WHAT TO DO: Start at the line with "## Design choices" in the records below, stop at the line with "graduate student only)", and return every line in that span exactly, the two end lines included.

── EXCERPTED RECORDS ──

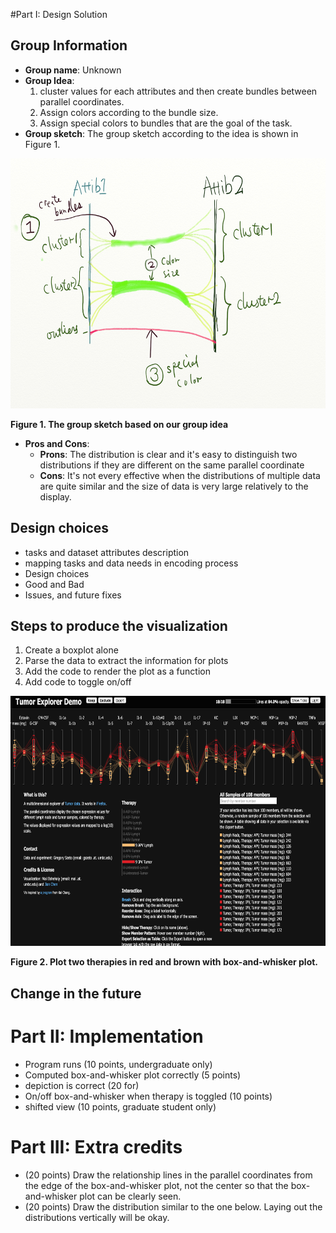 #Part I: Design Solution

## Group Information

* **Group name**: Unknown 
* **Group Idea**: 
    1. cluster values for each attributes and then create bundles between parallel coordinates.
    2. Assign colors according to the bundle size.
    3. Assign special colors to bundles that are the goal of the task.
* **Group sketch**: The group sketch according to the idea is shown in Figure 1. 

<img src="./sketch.png" height="400">

**Figure 1. The group sketch based on our group idea**

* **Pros and Cons**:
    * **Prons**: The distribution is clear and it's easy to distinguish two distributions if they are different on the same parallel coordinate
    * **Cons**: It's not every effective when the distributions of multiple data are quite similar and the size of data is very large relatively to the display.

## Design choices

* tasks and dataset attributes description
* mapping tasks and data needs in encoding process
* Design choices
* Good and Bad
* Issues, and future fixes

## Steps to produce the visualization

1. Create a boxplot alone
2. Parse the data to extract the information for plots
3. Add the code to render the plot as a function
4. Add code to toggle on/off

<img src="./basicResult.png" height=400>

**Figure 2. Plot two therapies in red and brown with box-and-whisker plot.**

## Change in the future

# Part II: Implementation


* Program runs (10 points, undergraduate only)
* Computed box-and-whisker plot correctly (5 points)
* depiction is correct (20 for)
* On/off box-and-whisker when therapy is toggled (10 points)
* shifted view (10 points, graduate student only)

# Part III: Extra credits

* (20 points) Draw the relationship lines in the parallel coordinates from the edge of the box-and-whisker plot, not the center so that the box-and-whisker plot can be clearly seen.
* (20 points) Draw the distribution similar to the one below. Laying out the distributions vertically will be okay.
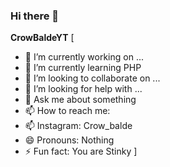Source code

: ### Hi there 👋


**CrowBaldeYT**
[
- 🔭 I’m currently working on ...
- 🌱 I’m currently learning PHP
- 👯 I’m looking to collaborate on ...
- 🤔 I’m looking for help with ...
- 💬 Ask me about something 
- 📫 How to reach me:
- 📫 Instagram: Crow_balde
- 😄 Pronouns: Nothing
- ⚡ Fun fact: You are Stinky
]
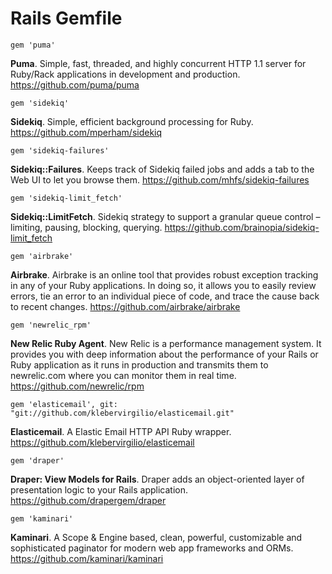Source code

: # Rails Gemfile

`gem 'puma'`

**Puma**. Simple, fast, threaded, and highly concurrent HTTP 1.1 server for Ruby/Rack applications in development and production. <https://github.com/puma/puma>

`gem 'sidekiq'`

**Sidekiq**. Simple, efficient background processing for Ruby. <https://github.com/mperham/sidekiq>

`gem 'sidekiq-failures'`

**Sidekiq::Failures**. Keeps track of Sidekiq failed jobs and adds a tab to the Web UI to let you browse them. <https://github.com/mhfs/sidekiq-failures>

`gem 'sidekiq-limit_fetch'`

**Sidekiq::LimitFetch**. Sidekiq strategy to support a granular queue control – limiting, pausing, blocking, querying. <https://github.com/brainopia/sidekiq-limit_fetch>

`gem 'airbrake'`

**Airbrake**. Airbrake is an online tool that provides robust exception tracking in any of your Ruby applications. In doing so, it allows you to easily review errors, tie an error to an individual piece of code, and trace the cause back to recent changes. <https://github.com/airbrake/airbrake>

`gem 'newrelic_rpm'`

**New Relic Ruby Agent**. New Relic is a performance management system. It provides you with deep information about the performance of your Rails or Ruby application as it runs in production and transmits them to newrelic.com where you can monitor them in real time. <https://github.com/newrelic/rpm>

`gem 'elasticemail', git: "git://github.com/klebervirgilio/elasticemail.git"`

**Elasticemail**. A Elastic Email HTTP API Ruby wrapper. <https://github.com/klebervirgilio/elasticemail>

`gem 'draper'`

**Draper: View Models for Rails**. Draper adds an object-oriented layer of presentation logic to your Rails application. <https://github.com/drapergem/draper>

`gem 'kaminari'`

**Kaminari**. A Scope & Engine based, clean, powerful, customizable and sophisticated paginator for modern web app frameworks and ORMs. <https://github.com/kaminari/kaminari>










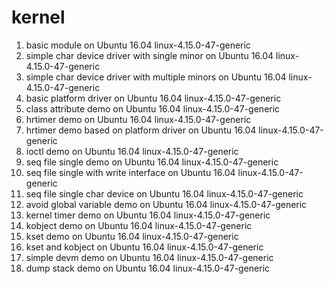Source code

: # kernel

1. basic module on Ubuntu 16.04 linux-4.15.0-47-generic
2. simple char device driver with single minor on Ubuntu 16.04 linux-4.15.0-47-generic
3. simple char device driver with multiple minors on Ubuntu 16.04 linux-4.15.0-47-generic
4. basic platform driver on Ubuntu 16.04 linux-4.15.0-47-generic
5. class attribute demo on Ubuntu 16.04 linux-4.15.0-47-generic
6. hrtimer demo on Ubuntu 16.04 linux-4.15.0-47-generic
7. hrtimer demo based on platform driver on Ubuntu 16.04 linux-4.15.0-47-generic
8. ioctl demo on Ubuntu 16.04 linux-4.15.0-47-generic
9. seq file single demo on Ubuntu 16.04 linux-4.15.0-47-generic
10. seq file single with write interface on Ubuntu 16.04 linux-4.15.0-47-generic
11. seq file single char device on Ubuntu 16.04 linux-4.15.0-47-generic
12. avoid global variable demo on Ubuntu 16.04 linux-4.15.0-47-generic
13. kernel timer demo on Ubuntu 16.04 linux-4.15.0-47-generic
14. kobject demo on Ubuntu 16.04 linux-4.15.0-47-generic
15. kset demo on Ubuntu 16.04 linux-4.15.0-47-generic
16. kset and kobject on Ubuntu 16.04 linux-4.15.0-47-generic
17. simple devm demo on Ubuntu 16.04 linux-4.15.0-47-generic
18. dump stack demo on Ubuntu 16.04 linux-4.15.0-47-generic
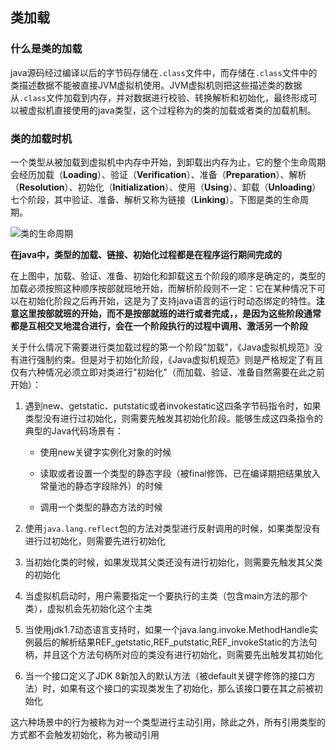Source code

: ## 类加载  

### 什么是类的加载  

java源码经过编译以后的字节码存储在`.class`文件中，而存储在`.class`文件中的类描述数据不能被直接JVM虚拟机使用。JVM虚拟机则把这些描述类的数据从`.class`文件加载到内存，并对数据进行校验、转换解析和初始化，最终形成可以被虚拟机直接使用的java类型，这个过程称为的类的加载或者类的加载机制。  

### 类的加载时机  

一个类型从被加载到虚拟机中内存中开始，到卸载出内存为止，它的整个生命周期会经历加载（**Loading**）、验证（**Verification**）、准备（**Preparation**）、解析（**Resolution**）、初始化（**Initialization**）、使用（**Using**）、卸载（**Unloading**）七个阶段，其中验证、准备、解析又称为链接（**Linking**）。下图是类的生命周期。

![类的生命周期](https://gitee.com/liujinxi931204/typoraImage/raw/master/img/%E7%B1%BB%E7%9A%84%E7%94%9F%E5%91%BD%E5%91%A8%E6%9C%9F.png)  

**在java中，类型的加载、链接、初始化过程都是在程序运行期间完成的**  

在上图中，加载、验证、准备、初始化和卸载这五个阶段的顺序是确定的，类型的加载必须按照这种顺序按部就班地开始，而解析阶段则不一定：它在某种情况下可以在初始化阶段之后再开始，这是为了支持java语言的运行时动态绑定的特性。**注意这里按部就班的开始，而不是按部就班的进行或者完成，，是因为这些阶段通常都是互相交叉地混合进行，会在一个阶段执行的过程中调用、激活另一个阶段**  

关于什么情况下需要进行类加载过程的第一个阶段"加载"，《Java虚拟机规范》没有进行强制约束。但是对于初始化阶段，《Java虚拟机规范》则是严格规定了有且仅有六种情况必须立即对类进行"初始化"（而加载、验证、准备自然需要在此之前开始）：

1. 遇到new、getstatic、putstatic或者invokestatic这四条字节码指令时，如果类型没有进行过初始化，则需要先触发其初始化阶段。能够生成这四条指令的典型的Java代码场景有：

   + 使用new关键字实例化对象的时候  

   + 读取或者设置一个类型的静态字段（被final修饰、已在编译期把结果放入常量池的静态字段除外）的时候

   + 调用一个类型的静态方法的时候

2. 使用`java.lang.reflect`包的方法对类型进行反射调用的时候，如果类型没有进行过初始化，则需要先进行初始化  

3. 当初始化类的时候，如果发现其父类还没有进行初始化，则需要先触发其父类的初始化  

4. 当虚拟机启动时，用户需要指定一个要执行的主类（包含main方法的那个类），虚拟机会先初始化这个主类  

5. 当使用jdk1.7动态语言支持时，如果一个java.lang.invoke.MethodHandle实例最后的解析结果REF_getstatic,REF_putstatic,REF_invokeStatic的方法句柄，并且这个方法句柄所对应的类没有进行初始化，则需要先出触发其初始化

6. 当一个接口定义了JDK 8新加入的默认方法（被default关键字修饰的接口方法）时，如果有这个接口的实现类发生了初始化，那么该接口要在其之前被初始化  

这六种场景中的行为被称为对一个类型进行主动引用，除此之外，所有引用类型的方式都不会触发初始化，称为被动引用  

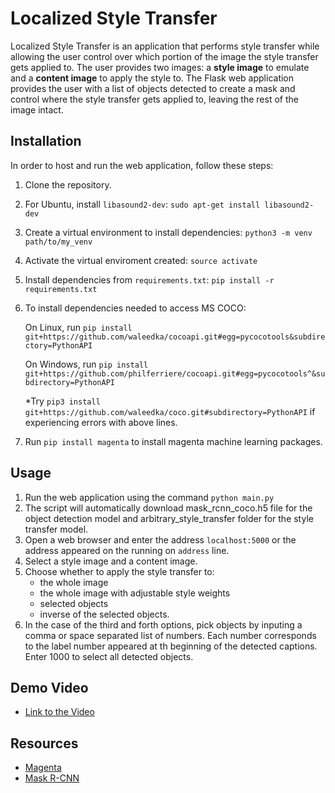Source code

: # Localized Style Transfer

Localized Style Transfer is an application that performs style transfer while allowing the user control over which portion of the image the style transfer gets applied to. The user provides two images: a **style image** to emulate and a **content image** to apply the style to. The Flask web application provides the user with a list of objects detected to create a mask and control where the style transfer gets applied to, leaving the rest of the image intact.

## Installation

In order to host and run the web application, follow these steps:
1. Clone the repository.
2. For Ubuntu, install `libasound2-dev`: `sudo apt-get install libasound2-dev`
3. Create a virtual environment to install dependencies: `python3 -m venv path/to/my_venv`
4. Activate the virtual enviroment created: `source activate` 
5. Install dependencies from `requirements.txt`: `pip install -r requirements.txt`
6. To install dependencies needed to access MS COCO:

   On Linux, run `pip install git+https://github.com/waleedka/cocoapi.git#egg=pycocotools&subdirectory=PythonAPI` 
   
   On Windows, run `pip install git+https://github.com/philferriere/cocoapi.git#egg=pycocotools^&subdirectory=PythonAPI`
   
   *Try `pip3 install git+https://github.com/waleedka/coco.git#subdirectory=PythonAPI` if experiencing errors with above lines.
   
   
7. Run `pip install magenta` to install magenta machine learning packages. 

## Usage

1. Run the web application using the command `python main.py`
2. The script will automatically download mask_rcnn_coco.h5 file for the object detection model and arbitrary_style_transfer folder for the style transfer model.
3. Open a web browser and enter the address `localhost:5000` or the address appeared on the running on `address` line.
4. Select a style image and a content image.
5. Choose whether to apply the style transfer to:  
   - the whole image 
   - the whole image with adjustable style weights
   - selected objects
   - inverse of the selected objects.
6. In the case of the third and forth options, pick objects by inputing a comma or space separated list of numbers. Each number corresponds to the label number appeared at th beginning of the detected captions. Enter 1000 to select all detected objects. 

## Demo Video
* [Link to the Video](https://drive.google.com/file/d/1tLlLgQZDAoCzGuWS2bbrsWkhSEhGT-vX/view?usp=sharing)

## Resources
* [Magenta](https://github.com/tensorflow/magenta)
* [Mask R-CNN](https://github.com/matterport/Mask_RCNN)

───

RESPONSE AREA:
## Design choices

* tasks and dataset attributes description
* mapping tasks and data needs in encoding process
* Design choices
* Good and Bad
* Issues, and future fixes

## Steps to produce the visualization

1. Create a boxplot alone
2. Parse the data to extract the information for plots
3. Add the code to render the plot as a function
4. Add code to toggle on/off

<img src="./basicResult.png" height=400>

**Figure 2. Plot two therapies in red and brown with box-and-whisker plot.**

## Change in the future

# Part II: Implementation


* Program runs (10 points, undergraduate only)
* Computed box-and-whisker plot correctly (5 points)
* depiction is correct (20 for)
* On/off box-and-whisker when therapy is toggled (10 points)
* shifted view (10 points, graduate student only)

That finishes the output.